Return all of the entries exactly, but do not include the pictures.

(Beginning of AVAILABLE DATA)

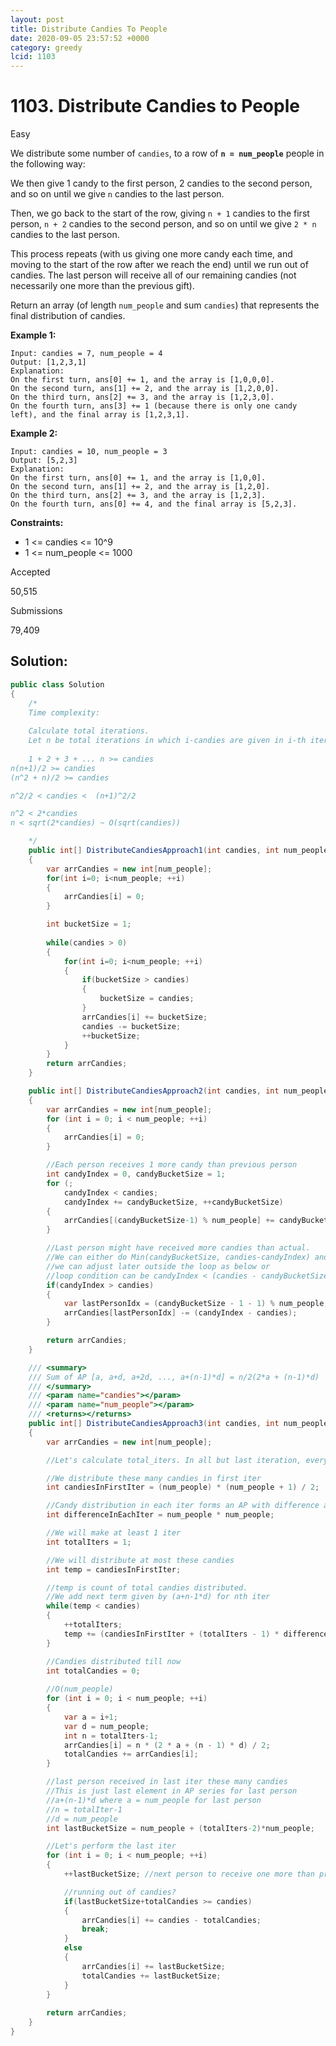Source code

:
 ```yaml
---
layout: post
title: Distribute Candies To People
date: 2020-09-05 23:57:52 +0000
category: greedy
lcid: 1103
---
```


# 1103. Distribute Candies to People

Easy

We distribute some number of `candies`, to a row of **`n = num_people`** people in the following way:

We then give 1 candy to the first person, 2 candies to the second person, and so on until we give `n` candies to the last person.

Then, we go back to the start of the row, giving `n + 1` candies to the first person, `n + 2` candies to the second person, and so on until we give `2 * n` candies to the last person.

This process repeats (with us giving one more candy each time, and moving to the start of the row after we reach the end) until we run out of candies. The last person will receive all of our remaining candies (not necessarily one more than the previous gift).

Return an array (of length `num_people` and sum `candies`) that represents the final distribution of candies.

 

**Example 1:**

```
Input: candies = 7, num_people = 4
Output: [1,2,3,1]
Explanation:
On the first turn, ans[0] += 1, and the array is [1,0,0,0].
On the second turn, ans[1] += 2, and the array is [1,2,0,0].
On the third turn, ans[2] += 3, and the array is [1,2,3,0].
On the fourth turn, ans[3] += 1 (because there is only one candy left), and the final array is [1,2,3,1].
```

**Example 2:**

```
Input: candies = 10, num_people = 3
Output: [5,2,3]
Explanation: 
On the first turn, ans[0] += 1, and the array is [1,0,0].
On the second turn, ans[1] += 2, and the array is [1,2,0].
On the third turn, ans[2] += 3, and the array is [1,2,3].
On the fourth turn, ans[0] += 4, and the final array is [5,2,3].
```

 

**Constraints:**

- 1 <= candies <= 10^9
- 1 <= num_people <= 1000

Accepted

50,515

Submissions

79,409

## Solution:
```c#
public class Solution
{
	/*
	Time complexity:
	
	Calculate total iterations. 
	Let n be total iterations in which i-candies are given in i-th iteration. Let's find upper bound on n in terms of input 'candies'
	
	1 + 2 + 3 + ... n >= candies
n(n+1)/2 >= candies
(n^2 + n)/2 >= candies

n^2/2 < candies <  (n+1)^2/2

n^2 < 2*candies
n < sqrt(2*candies) ~ O(sqrt(candies))

	*/
	public int[] DistributeCandiesApproach1(int candies, int num_people)
	{
		var arrCandies = new int[num_people];
		for(int i=0; i<num_people; ++i)
		{
			arrCandies[i] = 0;
		}

		int bucketSize = 1;
		
		while(candies > 0)
		{
			for(int i=0; i<num_people; ++i)
			{
				if(bucketSize > candies)
				{
					bucketSize = candies;
				}
				arrCandies[i] += bucketSize;
				candies -= bucketSize;
				++bucketSize;
			}
		}
		return arrCandies;
	}

	public int[] DistributeCandiesApproach2(int candies, int num_people)
	{
		var arrCandies = new int[num_people];
		for (int i = 0; i < num_people; ++i)
		{
			arrCandies[i] = 0;
		}

		//Each person receives 1 more candy than previous person
		int candyIndex = 0, candyBucketSize = 1;
		for (; 
			candyIndex < candies; 
			candyIndex += candyBucketSize, ++candyBucketSize)
		{
			arrCandies[(candyBucketSize-1) % num_people] += candyBucketSize;
		}

		//Last person might have received more candies than actual.
		//We can either do Min(candyBucketSize, candies-candyIndex) and avoid alloting more or 
		//we can adjust later outside the loop as below or
		//loop condition can be candyIndex < (candies - candyBucketSize) and then assign remaining candies to last person
		if(candyIndex > candies)
		{
			var lastPersonIdx = (candyBucketSize - 1 - 1) % num_people;
			arrCandies[lastPersonIdx] -= (candyIndex - candies);
		}

		return arrCandies;
	}

	/// <summary>
	/// Sum of AP [a, a+d, a+2d, ..., a+(n-1)*d] = n/2(2*a + (n-1)*d)
	/// </summary>
	/// <param name="candies"></param>
	/// <param name="num_people"></param>
	/// <returns></returns>
	public int[] DistributeCandiesApproach3(int candies, int num_people)
	{
		var arrCandies = new int[num_people];

		//Let's calculate total_iters. In all but last iteration, everyone will receive their full share. In last iteration, only some people will receive their full share.

		//We distribute these many candies in first iter
		int candiesInFirstIter = (num_people) * (num_people + 1) / 2;

		//Candy distribution in each iter forms an AP with difference as:
		int differenceInEachIter = num_people * num_people;

		//We will make at least 1 iter
		int totalIters = 1;

		//We will distribute at most these candies
		int temp = candiesInFirstIter;

		//temp is count of total candies distributed.
		//We add next term given by (a+n-1*d) for nth iter
		while(temp < candies)
		{
			++totalIters;
			temp += (candiesInFirstIter + (totalIters - 1) * differenceInEachIter);
		}

		//Candies distributed till now
		int totalCandies = 0;
		
		//O(num_people)
		for (int i = 0; i < num_people; ++i)
		{
			var a = i+1;
			var d = num_people;
			int n = totalIters-1;
			arrCandies[i] = n * (2 * a + (n - 1) * d) / 2;
			totalCandies += arrCandies[i];
		}

		//last person received in last iter these many candies
		//This is just last element in AP series for last person
		//a+(n-1)*d where a = num_people for last person
		//n = totalIter-1
		//d = num_people
		int lastBucketSize = num_people + (totalIters-2)*num_people;

		//Let's perform the last iter
		for (int i = 0; i < num_people; ++i)
		{
			++lastBucketSize; //next person to receive one more than prev.

			//running out of candies?
			if(lastBucketSize+totalCandies >= candies)
			{
				arrCandies[i] += candies - totalCandies;
				break;
			}
			else
			{
				arrCandies[i] += lastBucketSize;
				totalCandies += lastBucketSize;
			}
		}
		
		return arrCandies;
	}
}

```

(End of AVAILABLE DATA)

WRITTEN RESPONSE:
Source code

:
 ```yaml
---
layout: post
title: Distribute Candies To People
date: 2020-09-05 23:57:52 +0000
category: greedy
lcid: 1103
---
```


# 1103. Distribute Candies to People

Easy

We distribute some number of `candies`, to a row of **`n = num_people`** people in the following way:

We then give 1 candy to the first person, 2 candies to the second person, and so on until we give `n` candies to the last person.

Then, we go back to the start of the row, giving `n + 1` candies to the first person, `n + 2` candies to the second person, and so on until we give `2 * n` candies to the last person.

This process repeats (with us giving one more candy each time, and moving to the start of the row after we reach the end) until we run out of candies. The last person will receive all of our remaining candies (not necessarily one more than the previous gift).

Return an array (of length `num_people` and sum `candies`) that represents the final distribution of candies.

 

**Example 1:**

```
Input: candies = 7, num_people = 4
Output: [1,2,3,1]
Explanation:
On the first turn, ans[0] += 1, and the array is [1,0,0,0].
On the second turn, ans[1] += 2, and the array is [1,2,0,0].
On the third turn, ans[2] += 3, and the array is [1,2,3,0].
On the fourth turn, ans[3] += 1 (because there is only one candy left), and the final array is [1,2,3,1].
```

**Example 2:**

```
Input: candies = 10, num_people = 3
Output: [5,2,3]
Explanation: 
On the first turn, ans[0] += 1, and the array is [1,0,0].
On the second turn, ans[1] += 2, and the array is [1,2,0].
On the third turn, ans[2] += 3, and the array is [1,2,3].
On the fourth turn, ans[0] += 4, and the final array is [5,2,3].
```

 

**Constraints:**

- 1 <= candies <= 10^9
- 1 <= num_people <= 1000

Accepted

50,515

Submissions

79,409

## Solution:
```c#
public class Solution
{
	/*
	Time complexity:
	
	Calculate total iterations. 
	Let n be total iterations in which i-candies are given in i-th iteration. Let's find upper bound on n in terms of input 'candies'
	
	1 + 2 + 3 + ... n >= candies
n(n+1)/2 >= candies
(n^2 + n)/2 >= candies

n^2/2 < candies <  (n+1)^2/2

n^2 < 2*candies
n < sqrt(2*candies) ~ O(sqrt(candies))

	*/
	public int[] DistributeCandiesApproach1(int candies, int num_people)
	{
		var arrCandies = new int[num_people];
		for(int i=0; i<num_people; ++i)
		{
			arrCandies[i] = 0;
		}

		int bucketSize = 1;
		
		while(candies > 0)
		{
			for(int i=0; i<num_people; ++i)
			{
				if(bucketSize > candies)
				{
					bucketSize = candies;
				}
				arrCandies[i] += bucketSize;
				candies -= bucketSize;
				++bucketSize;
			}
		}
		return arrCandies;
	}

	public int[] DistributeCandiesApproach2(int candies, int num_people)
	{
		var arrCandies = new int[num_people];
		for (int i = 0; i < num_people; ++i)
		{
			arrCandies[i] = 0;
		}

		//Each person receives 1 more candy than previous person
		int candyIndex = 0, candyBucketSize = 1;
		for (; 
			candyIndex < candies; 
			candyIndex += candyBucketSize, ++candyBucketSize)
		{
			arrCandies[(candyBucketSize-1) % num_people] += candyBucketSize;
		}

		//Last person might have received more candies than actual.
		//We can either do Min(candyBucketSize, candies-candyIndex) and avoid alloting more or 
		//we can adjust later outside the loop as below or
		//loop condition can be candyIndex < (candies - candyBucketSize) and then assign remaining candies to last person
		if(candyIndex > candies)
		{
			var lastPersonIdx = (candyBucketSize - 1 - 1) % num_people;
			arrCandies[lastPersonIdx] -= (candyIndex - candies);
		}

		return arrCandies;
	}

	/// <summary>
	/// Sum of AP [a, a+d, a+2d, ..., a+(n-1)*d] = n/2(2*a + (n-1)*d)
	/// </summary>
	/// <param name="candies"></param>
	/// <param name="num_people"></param>
	/// <returns></returns>
	public int[] DistributeCandiesApproach3(int candies, int num_people)
	{
		var arrCandies = new int[num_people];

		//Let's calculate total_iters. In all but last iteration, everyone will receive their full share. In last iteration, only some people will receive their full share.

		//We distribute these many candies in first iter
		int candiesInFirstIter = (num_people) * (num_people + 1) / 2;

		//Candy distribution in each iter forms an AP with difference as:
		int differenceInEachIter = num_people * num_people;

		//We will make at least 1 iter
		int totalIters = 1;

		//We will distribute at most these candies
		int temp = candiesInFirstIter;

		//temp is count of total candies distributed.
		//We add next term given by (a+n-1*d) for nth iter
		while(temp < candies)
		{
			++totalIters;
			temp += (candiesInFirstIter + (totalIters - 1) * differenceInEachIter);
		}

		//Candies distributed till now
		int totalCandies = 0;
		
		//O(num_people)
		for (int i = 0; i < num_people; ++i)
		{
			var a = i+1;
			var d = num_people;
			int n = totalIters-1;
			arrCandies[i] = n * (2 * a + (n - 1) * d) / 2;
			totalCandies += arrCandies[i];
		}

		//last person received in last iter these many candies
		//This is just last element in AP series for last person
		//a+(n-1)*d where a = num_people for last person
		//n = totalIter-1
		//d = num_people
		int lastBucketSize = num_people + (totalIters-2)*num_people;

		//Let's perform the last iter
		for (int i = 0; i < num_people; ++i)
		{
			++lastBucketSize; //next person to receive one more than prev.

			//running out of candies?
			if(lastBucketSize+totalCandies >= candies)
			{
				arrCandies[i] += candies - totalCandies;
				break;
			}
			else
			{
				arrCandies[i] += lastBucketSize;
				totalCandies += lastBucketSize;
			}
		}
		
		return arrCandies;
	}
}

```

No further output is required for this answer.